‘Tipping the balance’ of immune cells from bad to good reverses multiple sclerosis symptoms in mice
According to the federal government’s National Institute of Neurological Disorders and Stroke, nearly 3 million people worldwide — with almost a third in the United States — are living with multiple sclerosis (MS), a disabling neurological disease in which the body’s immune system mistakenly attacks nerves feeding information to the central nervous system (the brain and spinal cord). Although rarely fatal, MS can lead to long-term disabilities, and impair movement, muscle control, vision and cognition.
There currently is no cure for MS. However, findings from a new Johns Hopkins Medicine study provide strong support for a promising advance toward that goal: the ability to reverse — and in many cases, completely alleviate — MS-like symptoms in mice.
For an unknown reason in people with MS, some of the body’s first line of defense against foreign invaders — immune cells known as CD4+ T cells — fail to recognize that myelin (the fatty material surrounding and protecting nerve cells) is a normal part of the human system.

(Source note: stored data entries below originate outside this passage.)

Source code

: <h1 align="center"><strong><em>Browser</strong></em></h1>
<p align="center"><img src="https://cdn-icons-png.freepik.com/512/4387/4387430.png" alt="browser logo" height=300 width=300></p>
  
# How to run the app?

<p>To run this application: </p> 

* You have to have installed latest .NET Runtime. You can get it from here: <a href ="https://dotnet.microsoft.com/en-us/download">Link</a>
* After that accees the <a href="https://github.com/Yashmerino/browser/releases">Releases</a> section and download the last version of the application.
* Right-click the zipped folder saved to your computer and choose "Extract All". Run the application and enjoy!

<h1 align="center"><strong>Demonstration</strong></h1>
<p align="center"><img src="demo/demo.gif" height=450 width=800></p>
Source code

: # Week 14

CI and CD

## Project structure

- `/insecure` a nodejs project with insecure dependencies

If these wayward, or effector T cells, become dominant, they may provoke inflammation that damages or destroys the myelin sheath, which in turn, can severely disrupt or curtail transmission of nerve impulses from all parts of the body to the brain.
“We developed a method for ‘tipping the balance’ of the T cells reaching the central nervous system from effectors to regulatory T cells, or T regs, that modulate the immune system and have been shown to prevent autoimmune reactions,” says study co-senior author Giorgio Raimondi, associate director of the Vascularized Composite Allotransplantation Research Laboratory and assistant professor of plastic and reconstructive surgery at the Johns Hopkins University School of Medicine.
“Using this therapy on mice bred to exhibit symptoms modeling those seen in humans with MS, we found we could enhance the growth of T regs while simultaneously reducing the number of effectors, resulting in reversal of the MS-like symptoms in 100% of the mice, and even more exciting, achieving a full recovery in 38% — in other words, more than a third were cured of their disease.”
The researchers achieved these intriguing results by using biodegradable polymeric microparticles — tiny bioengineered polymer spheres — to deliver three key therapeutic agents: (1) a fusion of two proteins: interleukin-2 (IL-2), which stimulates T cell production and growth, and an antibody that blocks certain binding sites on IL-2 to optimize the ones relevant to T reg expansion; (2) a major histocompatibility complex (MHC) class II molecule with a myelin peptide (protein fragment) “presented” on its surface to immunologically select myelin-specific (and therefore, protective of the nerve cell covering) T regs rather than other T cell types; and (3) rapamycin, an immunosuppressant drug that helps lower the number of effector T cells.
“We inject the loaded microparticles near lymphatic tissues to stimulate the production and growth of T regs and facilitate their travel to the central nervous system via the lymphatic system,” says study co-senior and corresponding author Jordan Green, director of the Biomaterials and Drug Delivery Laboratory and professor of biomedical engineering at the Johns Hopkins University School of Medicine. “Our study findings showed that in all of our mice, the T regs stopped the autoimmune activity of the effectors against myelin, prevented further damage to the nerves and gave them the time needed to recover.”
Furthermore, Raimondi says, the MS-like mouse disease, experimental autoimmune encephalomyelitis, was completely cured in more than a third (38%) of the animals.
Along with further studies to confirm the effectiveness of their potential MS therapy, Raimondi, Green and their colleagues plan to try their microparticle therapy-delivery system on other autoimmune diseases.
“First in line will be a mouse version of type 1 diabetes,” says study co-senior author Jamie Spangler, director of the Spangler Lab at the Johns Hopkins University School of Medicine, and assistant professor of biomedical engineering and chemical and biomolecular engineering at The Johns Hopkins University Whiting School of Engineering. “To engage and grow T regs specific for the insulin-producing cells in the pancreas damaged or threatened by that disease’s autoimmune activity, we’ll exchange the myelin peptide we used in the MHC-peptide portion of the MS therapy with one from those cells.”
“The belief is that by simply changing the presented peptide each time, we can target our therapy to tackle a wide variety of autoimmune diseases,” adds Green. “We hope to have a cache of potential therapies ready to go before moving forward to safety and efficacy studies in mice, followed hopefully by human trials.”